In order for God to sanctify us fully, we must be willing to give up our own agenda. It is no longer our plans, our thoughts, our wants which we seek but God’s Kingdom. We subject our will and everything we do to His leading. 

We are sanctified by the truth

Jesus prayed to the Father and said: “Sanctify them by Your truth. Your word is truth” (John 17:17). It is only in harmony with the truth of God’s Word that we can attain this state of grace. We must have unconditional faith in the Word of God because “it is the power of God to salvation for everyone who believes” (Romans 1:16) and also “because God from the beginning chose you for salvation through sanctification by the Spirit and belief in the truth” (2 Thessalonians 2:13). Therefore, we must obey the truth. 

Obeying the truth to be sanctified completely includes what Paul outlines in 1 Thessalonians 5:15-23, “See that no one renders evil for evil to anyone, but always pursue what is good both for yourselves and for all. Rejoice always, pray without ceasing, in everything give thanks; for this is the will of God in Christ Jesus for you. Do not quench the Spirit. Do not despise prophecies. Test all things; hold fast what is good. Abstain from every form of evil. Now may the God of peace Himself sanctify you completely; and may your whole spirit, soul, and body be preserved blameless at the coming of our Lord Jesus Christ.”

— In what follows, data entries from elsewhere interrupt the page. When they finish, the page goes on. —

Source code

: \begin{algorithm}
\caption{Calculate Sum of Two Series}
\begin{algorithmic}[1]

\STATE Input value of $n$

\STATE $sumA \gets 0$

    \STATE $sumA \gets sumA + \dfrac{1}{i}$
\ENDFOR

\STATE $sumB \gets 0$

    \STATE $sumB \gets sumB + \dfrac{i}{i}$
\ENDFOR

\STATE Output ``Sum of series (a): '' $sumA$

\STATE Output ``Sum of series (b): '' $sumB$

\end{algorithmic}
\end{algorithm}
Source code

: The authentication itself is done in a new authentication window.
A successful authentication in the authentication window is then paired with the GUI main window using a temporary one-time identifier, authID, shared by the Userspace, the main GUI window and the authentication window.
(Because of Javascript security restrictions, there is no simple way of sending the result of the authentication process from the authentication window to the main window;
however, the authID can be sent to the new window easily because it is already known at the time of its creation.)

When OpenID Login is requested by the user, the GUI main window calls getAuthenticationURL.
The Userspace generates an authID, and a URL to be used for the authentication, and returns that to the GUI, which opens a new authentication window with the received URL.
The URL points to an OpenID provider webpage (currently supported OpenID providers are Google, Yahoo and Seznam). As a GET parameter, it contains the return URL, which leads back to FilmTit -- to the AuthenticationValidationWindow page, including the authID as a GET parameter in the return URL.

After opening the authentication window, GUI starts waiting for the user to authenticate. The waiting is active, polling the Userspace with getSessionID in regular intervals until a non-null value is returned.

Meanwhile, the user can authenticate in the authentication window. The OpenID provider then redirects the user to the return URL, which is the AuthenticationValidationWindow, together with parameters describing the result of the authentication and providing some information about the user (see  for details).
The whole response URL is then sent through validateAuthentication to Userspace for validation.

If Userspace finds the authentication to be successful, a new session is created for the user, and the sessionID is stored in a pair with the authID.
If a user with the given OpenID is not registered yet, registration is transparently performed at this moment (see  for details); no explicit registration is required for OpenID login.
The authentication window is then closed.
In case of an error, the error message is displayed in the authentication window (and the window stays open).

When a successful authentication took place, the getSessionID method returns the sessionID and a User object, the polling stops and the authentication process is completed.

The promise that Jesus gave His disciples – to ask the Father to send them the Holy Spirit – rests on the condition that they keep His commandments (John 14:15-18). Peter, too, verifies that God gives the Holy Spirit to those who obey Him (Acts 5:32). 

We need to seek, in all sincerity, to be sanctified completely.

“Ask and it will be given to you; seek, and you will find; knock, and it will be opened to you. For everyone who asks receives, and he who seeks finds, and to him who knocks it will be opened. If a son asks for bread from any father among you, will he give him a stone?     . . . If you then, being evil, know how to give good gifts to your children, how much more will your heavenly Father give the Holy Spirit to those who ask Him” (Luke 11:9-13). When the disciples were staying in Jerusalem (since Jesus told them to do so until they were filled with the Holy Spirit), we read that they “continued with one accord in prayer and supplication” (Acts 1:14). This shows us that when Jesus has promised us something, this does not relieve us from the duty to earnestly pray to God for it. It has been repeatedly experienced that when we pray earnestly, then we will receive. 

We must exercise faith

When we consecrate our lives completely to God for His service and offer ourselves to Him fully as a living sacrifice, then we have done our part. If we fulfill the Lord’s will in this way and believe His promise, then He sanctifies us through the blood of His Son. Through faith we can claim our promised “inheritance among those who are sanctified by faith” (Acts 26:18).